[Saved entries]
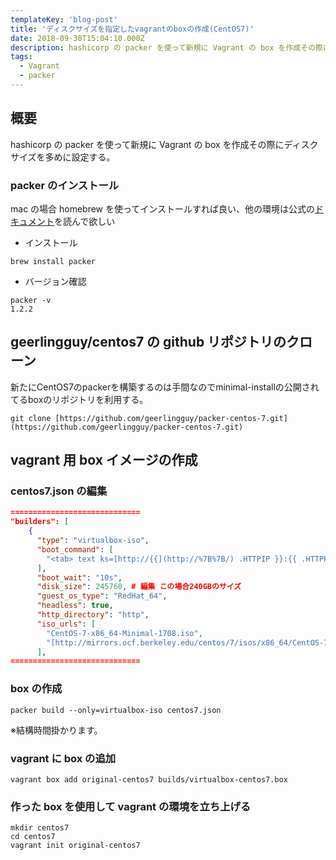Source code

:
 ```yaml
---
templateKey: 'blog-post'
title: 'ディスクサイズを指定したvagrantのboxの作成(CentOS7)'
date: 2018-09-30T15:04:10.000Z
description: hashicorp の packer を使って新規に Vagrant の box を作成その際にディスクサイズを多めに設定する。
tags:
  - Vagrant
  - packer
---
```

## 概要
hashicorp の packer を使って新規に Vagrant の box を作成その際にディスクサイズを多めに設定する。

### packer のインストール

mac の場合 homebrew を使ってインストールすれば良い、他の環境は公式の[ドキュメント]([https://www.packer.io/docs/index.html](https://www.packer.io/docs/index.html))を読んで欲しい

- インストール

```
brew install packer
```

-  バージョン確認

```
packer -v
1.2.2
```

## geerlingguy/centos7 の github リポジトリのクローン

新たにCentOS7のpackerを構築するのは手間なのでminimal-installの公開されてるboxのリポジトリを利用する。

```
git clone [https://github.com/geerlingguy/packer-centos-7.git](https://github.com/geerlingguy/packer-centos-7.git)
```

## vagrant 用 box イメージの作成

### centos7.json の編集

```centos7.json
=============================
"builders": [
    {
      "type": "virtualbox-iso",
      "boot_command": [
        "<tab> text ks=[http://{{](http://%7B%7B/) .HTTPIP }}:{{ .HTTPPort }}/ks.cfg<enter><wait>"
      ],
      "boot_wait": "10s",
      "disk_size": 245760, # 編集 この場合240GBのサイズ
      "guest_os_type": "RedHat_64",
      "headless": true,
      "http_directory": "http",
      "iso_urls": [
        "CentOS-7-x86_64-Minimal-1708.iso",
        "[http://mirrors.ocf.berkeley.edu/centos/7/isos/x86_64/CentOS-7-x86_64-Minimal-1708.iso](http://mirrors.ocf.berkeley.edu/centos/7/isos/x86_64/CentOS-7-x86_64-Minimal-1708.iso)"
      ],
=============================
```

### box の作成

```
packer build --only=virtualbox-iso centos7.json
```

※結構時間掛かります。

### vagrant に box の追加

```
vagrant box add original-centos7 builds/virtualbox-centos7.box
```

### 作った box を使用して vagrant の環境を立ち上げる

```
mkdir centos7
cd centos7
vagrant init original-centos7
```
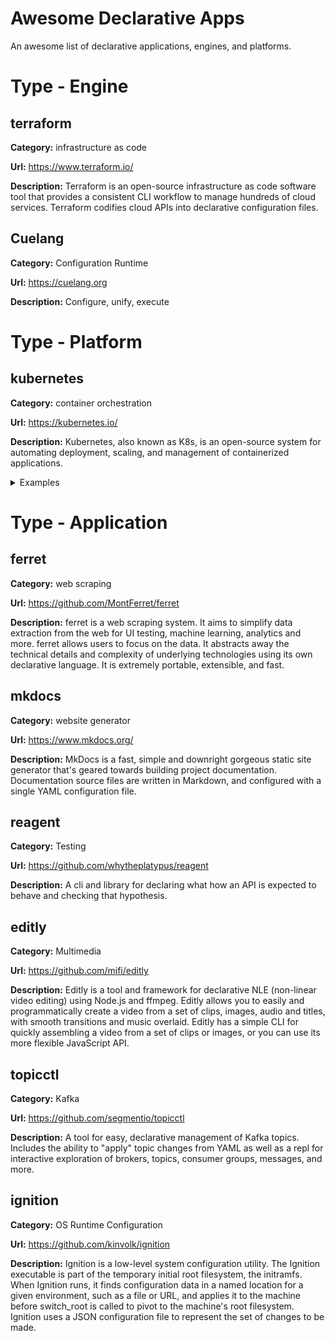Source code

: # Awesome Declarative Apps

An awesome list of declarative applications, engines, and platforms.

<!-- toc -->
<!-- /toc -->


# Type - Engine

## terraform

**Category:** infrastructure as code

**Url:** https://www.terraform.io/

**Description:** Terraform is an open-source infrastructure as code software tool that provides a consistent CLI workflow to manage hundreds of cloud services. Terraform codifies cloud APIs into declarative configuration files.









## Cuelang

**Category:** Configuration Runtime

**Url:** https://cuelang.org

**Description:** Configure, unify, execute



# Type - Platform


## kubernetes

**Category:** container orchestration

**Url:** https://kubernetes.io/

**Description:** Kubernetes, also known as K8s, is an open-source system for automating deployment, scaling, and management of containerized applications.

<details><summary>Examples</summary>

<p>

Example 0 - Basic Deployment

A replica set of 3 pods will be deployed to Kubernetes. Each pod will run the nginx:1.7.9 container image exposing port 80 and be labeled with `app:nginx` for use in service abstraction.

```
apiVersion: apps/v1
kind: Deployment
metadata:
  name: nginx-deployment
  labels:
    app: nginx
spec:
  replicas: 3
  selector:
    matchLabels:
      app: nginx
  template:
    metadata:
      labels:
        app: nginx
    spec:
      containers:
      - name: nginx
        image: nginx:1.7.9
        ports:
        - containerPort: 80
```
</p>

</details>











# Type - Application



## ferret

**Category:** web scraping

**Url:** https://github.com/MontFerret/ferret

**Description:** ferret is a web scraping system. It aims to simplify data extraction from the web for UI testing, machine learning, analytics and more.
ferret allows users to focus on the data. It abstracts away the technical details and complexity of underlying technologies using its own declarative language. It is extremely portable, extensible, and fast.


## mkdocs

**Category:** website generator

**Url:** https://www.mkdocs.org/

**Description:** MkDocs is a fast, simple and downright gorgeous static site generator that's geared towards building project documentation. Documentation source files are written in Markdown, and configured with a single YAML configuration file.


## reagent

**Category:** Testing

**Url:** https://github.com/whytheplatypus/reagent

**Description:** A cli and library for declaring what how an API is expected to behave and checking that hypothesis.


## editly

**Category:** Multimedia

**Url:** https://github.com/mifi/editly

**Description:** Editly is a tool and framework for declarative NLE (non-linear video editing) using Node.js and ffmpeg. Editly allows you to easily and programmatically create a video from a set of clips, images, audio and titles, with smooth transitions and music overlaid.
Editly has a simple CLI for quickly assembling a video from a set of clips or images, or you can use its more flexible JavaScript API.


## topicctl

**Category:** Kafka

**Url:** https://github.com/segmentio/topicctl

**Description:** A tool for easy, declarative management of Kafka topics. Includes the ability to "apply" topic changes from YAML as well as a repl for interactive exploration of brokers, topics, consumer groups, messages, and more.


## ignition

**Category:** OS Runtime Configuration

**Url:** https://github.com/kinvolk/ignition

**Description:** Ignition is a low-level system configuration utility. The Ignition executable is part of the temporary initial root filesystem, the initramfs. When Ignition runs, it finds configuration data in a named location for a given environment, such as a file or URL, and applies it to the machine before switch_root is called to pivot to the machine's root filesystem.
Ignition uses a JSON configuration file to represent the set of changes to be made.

* * *

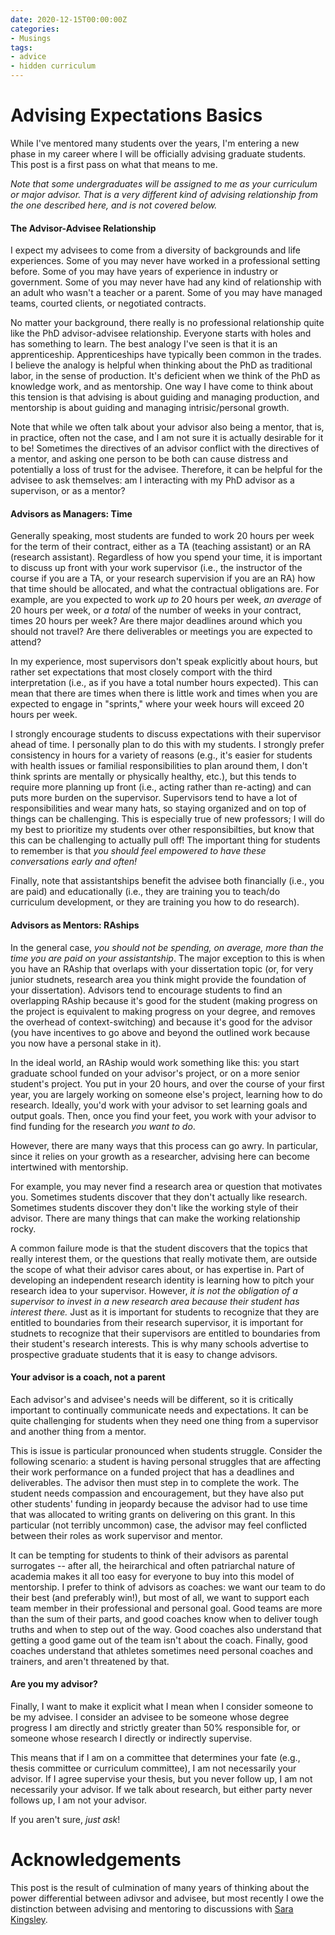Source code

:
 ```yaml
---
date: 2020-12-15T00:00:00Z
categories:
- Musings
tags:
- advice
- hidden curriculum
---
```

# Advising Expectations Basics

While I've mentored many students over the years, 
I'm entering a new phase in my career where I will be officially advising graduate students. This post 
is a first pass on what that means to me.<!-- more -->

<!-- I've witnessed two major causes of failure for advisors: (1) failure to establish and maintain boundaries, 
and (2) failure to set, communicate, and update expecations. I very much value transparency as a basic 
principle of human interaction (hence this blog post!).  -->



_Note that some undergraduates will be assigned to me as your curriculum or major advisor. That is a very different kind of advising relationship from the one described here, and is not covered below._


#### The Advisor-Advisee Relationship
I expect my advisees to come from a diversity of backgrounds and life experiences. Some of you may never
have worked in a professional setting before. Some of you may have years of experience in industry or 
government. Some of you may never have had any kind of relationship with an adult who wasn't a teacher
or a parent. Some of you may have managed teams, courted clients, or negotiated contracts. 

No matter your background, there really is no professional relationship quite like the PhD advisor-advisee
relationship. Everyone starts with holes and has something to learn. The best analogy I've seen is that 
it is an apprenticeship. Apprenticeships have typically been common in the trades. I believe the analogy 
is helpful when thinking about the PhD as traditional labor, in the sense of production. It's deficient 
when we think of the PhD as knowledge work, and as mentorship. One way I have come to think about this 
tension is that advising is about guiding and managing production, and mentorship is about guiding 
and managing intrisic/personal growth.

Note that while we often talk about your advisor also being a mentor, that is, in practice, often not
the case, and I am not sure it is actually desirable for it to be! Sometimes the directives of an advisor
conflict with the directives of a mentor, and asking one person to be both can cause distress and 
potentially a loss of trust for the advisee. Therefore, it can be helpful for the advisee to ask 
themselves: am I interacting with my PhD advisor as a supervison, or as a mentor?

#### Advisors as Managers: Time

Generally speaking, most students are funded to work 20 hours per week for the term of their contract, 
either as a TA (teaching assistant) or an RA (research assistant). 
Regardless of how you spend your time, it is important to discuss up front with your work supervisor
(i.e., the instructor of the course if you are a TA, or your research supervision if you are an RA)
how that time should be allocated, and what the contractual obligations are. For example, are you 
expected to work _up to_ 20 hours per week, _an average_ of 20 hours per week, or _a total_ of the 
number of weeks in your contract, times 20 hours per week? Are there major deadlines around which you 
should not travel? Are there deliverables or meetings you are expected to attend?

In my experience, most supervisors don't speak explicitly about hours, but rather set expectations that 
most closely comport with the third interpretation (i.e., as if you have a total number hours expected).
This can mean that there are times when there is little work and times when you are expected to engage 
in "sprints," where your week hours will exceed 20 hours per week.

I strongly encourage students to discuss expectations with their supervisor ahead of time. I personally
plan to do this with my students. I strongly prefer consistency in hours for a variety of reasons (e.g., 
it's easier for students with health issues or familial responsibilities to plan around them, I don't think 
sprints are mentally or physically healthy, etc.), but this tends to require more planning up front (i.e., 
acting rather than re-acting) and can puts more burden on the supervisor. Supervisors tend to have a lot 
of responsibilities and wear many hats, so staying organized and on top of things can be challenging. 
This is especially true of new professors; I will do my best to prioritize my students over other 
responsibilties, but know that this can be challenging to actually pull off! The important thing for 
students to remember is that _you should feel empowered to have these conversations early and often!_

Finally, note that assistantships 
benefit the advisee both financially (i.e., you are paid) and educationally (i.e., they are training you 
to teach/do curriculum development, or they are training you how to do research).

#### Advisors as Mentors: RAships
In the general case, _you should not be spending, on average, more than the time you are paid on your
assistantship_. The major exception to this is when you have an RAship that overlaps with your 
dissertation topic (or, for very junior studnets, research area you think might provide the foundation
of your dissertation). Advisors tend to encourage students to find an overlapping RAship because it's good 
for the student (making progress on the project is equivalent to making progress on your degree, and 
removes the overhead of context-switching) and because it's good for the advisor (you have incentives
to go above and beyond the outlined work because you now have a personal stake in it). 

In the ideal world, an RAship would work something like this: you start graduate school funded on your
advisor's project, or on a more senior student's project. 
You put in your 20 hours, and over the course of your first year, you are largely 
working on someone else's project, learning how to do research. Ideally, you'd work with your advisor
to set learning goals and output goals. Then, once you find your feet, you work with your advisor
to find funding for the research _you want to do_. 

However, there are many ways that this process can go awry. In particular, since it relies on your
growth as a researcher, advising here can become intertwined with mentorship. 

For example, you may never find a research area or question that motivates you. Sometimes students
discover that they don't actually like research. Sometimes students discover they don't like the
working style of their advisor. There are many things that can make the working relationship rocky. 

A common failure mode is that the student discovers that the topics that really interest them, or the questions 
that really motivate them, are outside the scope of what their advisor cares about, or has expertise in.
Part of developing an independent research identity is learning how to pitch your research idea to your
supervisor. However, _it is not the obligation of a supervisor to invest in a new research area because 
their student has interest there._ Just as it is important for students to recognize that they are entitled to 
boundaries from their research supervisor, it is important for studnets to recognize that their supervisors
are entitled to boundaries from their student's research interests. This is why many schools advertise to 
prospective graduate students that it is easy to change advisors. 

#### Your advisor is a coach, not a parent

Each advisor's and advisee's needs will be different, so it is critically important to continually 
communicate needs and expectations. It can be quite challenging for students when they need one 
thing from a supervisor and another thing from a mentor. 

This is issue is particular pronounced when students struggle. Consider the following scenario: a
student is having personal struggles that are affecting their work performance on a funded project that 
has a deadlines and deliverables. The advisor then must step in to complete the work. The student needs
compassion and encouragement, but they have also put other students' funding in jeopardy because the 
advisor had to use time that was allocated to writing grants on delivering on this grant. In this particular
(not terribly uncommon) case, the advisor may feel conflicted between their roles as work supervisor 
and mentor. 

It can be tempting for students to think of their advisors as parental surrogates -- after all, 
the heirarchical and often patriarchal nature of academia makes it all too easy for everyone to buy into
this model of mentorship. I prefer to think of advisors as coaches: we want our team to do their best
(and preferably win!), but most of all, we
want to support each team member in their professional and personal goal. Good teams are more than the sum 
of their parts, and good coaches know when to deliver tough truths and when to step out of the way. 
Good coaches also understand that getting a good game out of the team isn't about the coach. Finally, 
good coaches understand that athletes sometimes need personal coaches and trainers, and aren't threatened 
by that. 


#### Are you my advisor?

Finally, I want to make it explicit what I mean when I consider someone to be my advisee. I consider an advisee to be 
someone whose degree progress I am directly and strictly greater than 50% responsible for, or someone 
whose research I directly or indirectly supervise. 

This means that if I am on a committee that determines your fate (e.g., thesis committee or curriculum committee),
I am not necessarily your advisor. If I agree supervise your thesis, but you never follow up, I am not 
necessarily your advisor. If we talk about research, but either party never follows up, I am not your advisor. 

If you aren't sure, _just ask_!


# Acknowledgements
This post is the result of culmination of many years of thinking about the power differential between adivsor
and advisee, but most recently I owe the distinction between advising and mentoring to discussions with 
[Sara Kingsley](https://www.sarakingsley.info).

* * *

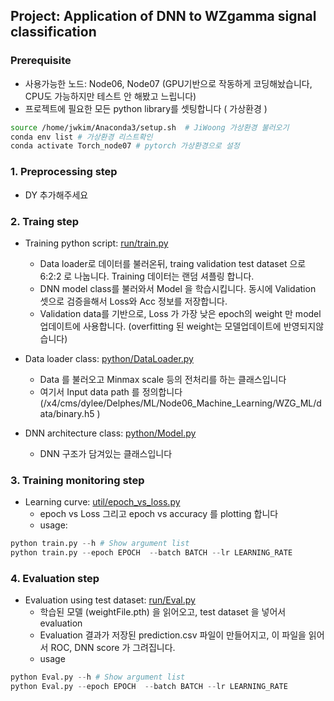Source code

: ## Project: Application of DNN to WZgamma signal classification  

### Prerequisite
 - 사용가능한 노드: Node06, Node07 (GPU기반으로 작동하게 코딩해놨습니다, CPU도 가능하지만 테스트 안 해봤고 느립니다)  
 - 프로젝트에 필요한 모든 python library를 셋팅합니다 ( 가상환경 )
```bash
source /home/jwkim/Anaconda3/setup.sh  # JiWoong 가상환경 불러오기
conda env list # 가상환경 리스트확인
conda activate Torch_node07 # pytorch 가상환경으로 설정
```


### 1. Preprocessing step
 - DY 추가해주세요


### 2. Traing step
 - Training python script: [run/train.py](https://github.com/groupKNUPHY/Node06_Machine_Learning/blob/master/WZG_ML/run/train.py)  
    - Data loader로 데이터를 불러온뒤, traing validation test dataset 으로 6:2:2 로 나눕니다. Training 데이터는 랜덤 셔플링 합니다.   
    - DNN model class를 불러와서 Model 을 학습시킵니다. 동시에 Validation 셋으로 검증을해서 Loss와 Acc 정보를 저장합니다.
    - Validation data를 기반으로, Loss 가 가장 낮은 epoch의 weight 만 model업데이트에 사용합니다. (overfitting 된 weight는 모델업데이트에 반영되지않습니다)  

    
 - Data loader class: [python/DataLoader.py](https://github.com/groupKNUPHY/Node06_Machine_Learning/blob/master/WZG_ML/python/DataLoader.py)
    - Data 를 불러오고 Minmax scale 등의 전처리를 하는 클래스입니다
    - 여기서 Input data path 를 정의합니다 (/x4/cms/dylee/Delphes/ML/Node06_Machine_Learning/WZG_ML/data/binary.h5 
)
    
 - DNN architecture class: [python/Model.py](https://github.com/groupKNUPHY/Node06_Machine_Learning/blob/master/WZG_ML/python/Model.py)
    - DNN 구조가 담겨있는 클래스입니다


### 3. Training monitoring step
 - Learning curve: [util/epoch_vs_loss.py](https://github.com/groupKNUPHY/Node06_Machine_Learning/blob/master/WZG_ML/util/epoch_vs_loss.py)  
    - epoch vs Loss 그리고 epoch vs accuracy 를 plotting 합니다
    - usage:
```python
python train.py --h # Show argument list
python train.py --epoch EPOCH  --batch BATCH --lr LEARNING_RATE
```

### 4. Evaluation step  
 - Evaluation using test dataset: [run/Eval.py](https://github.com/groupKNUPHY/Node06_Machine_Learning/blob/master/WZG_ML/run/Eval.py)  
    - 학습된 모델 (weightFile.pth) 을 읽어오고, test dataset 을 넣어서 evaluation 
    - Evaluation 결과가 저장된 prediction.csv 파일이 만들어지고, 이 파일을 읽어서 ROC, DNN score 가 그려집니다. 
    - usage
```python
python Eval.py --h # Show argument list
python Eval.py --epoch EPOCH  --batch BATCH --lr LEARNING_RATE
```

* Exercise
Start with the line above that contains "student is having" and stop after the line that contains "This means that". Output those lines exactly, and only those.

* Answer space
student is having personal struggles that are affecting their work performance on a funded project that 
has a deadlines and deliverables. The advisor then must step in to complete the work. The student needs
compassion and encouragement, but they have also put other students' funding in jeopardy because the 
advisor had to use time that was allocated to writing grants on delivering on this grant. In this particular
(not terribly uncommon) case, the advisor may feel conflicted between their roles as work supervisor 
and mentor. 

It can be tempting for students to think of their advisors as parental surrogates -- after all, 
the heirarchical and often patriarchal nature of academia makes it all too easy for everyone to buy into
this model of mentorship. I prefer to think of advisors as coaches: we want our team to do their best
(and preferably win!), but most of all, we
want to support each team member in their professional and personal goal. Good teams are more than the sum 
of their parts, and good coaches know when to deliver tough truths and when to step out of the way. 
Good coaches also understand that getting a good game out of the team isn't about the coach. Finally, 
good coaches understand that athletes sometimes need personal coaches and trainers, and aren't threatened 
by that. 


#### Are you my advisor?

Finally, I want to make it explicit what I mean when I consider someone to be my advisee. I consider an advisee to be 
someone whose degree progress I am directly and strictly greater than 50% responsible for, or someone 
whose research I directly or indirectly supervise. 

This means that if I am on a committee that determines your fate (e.g., thesis committee or curriculum committee),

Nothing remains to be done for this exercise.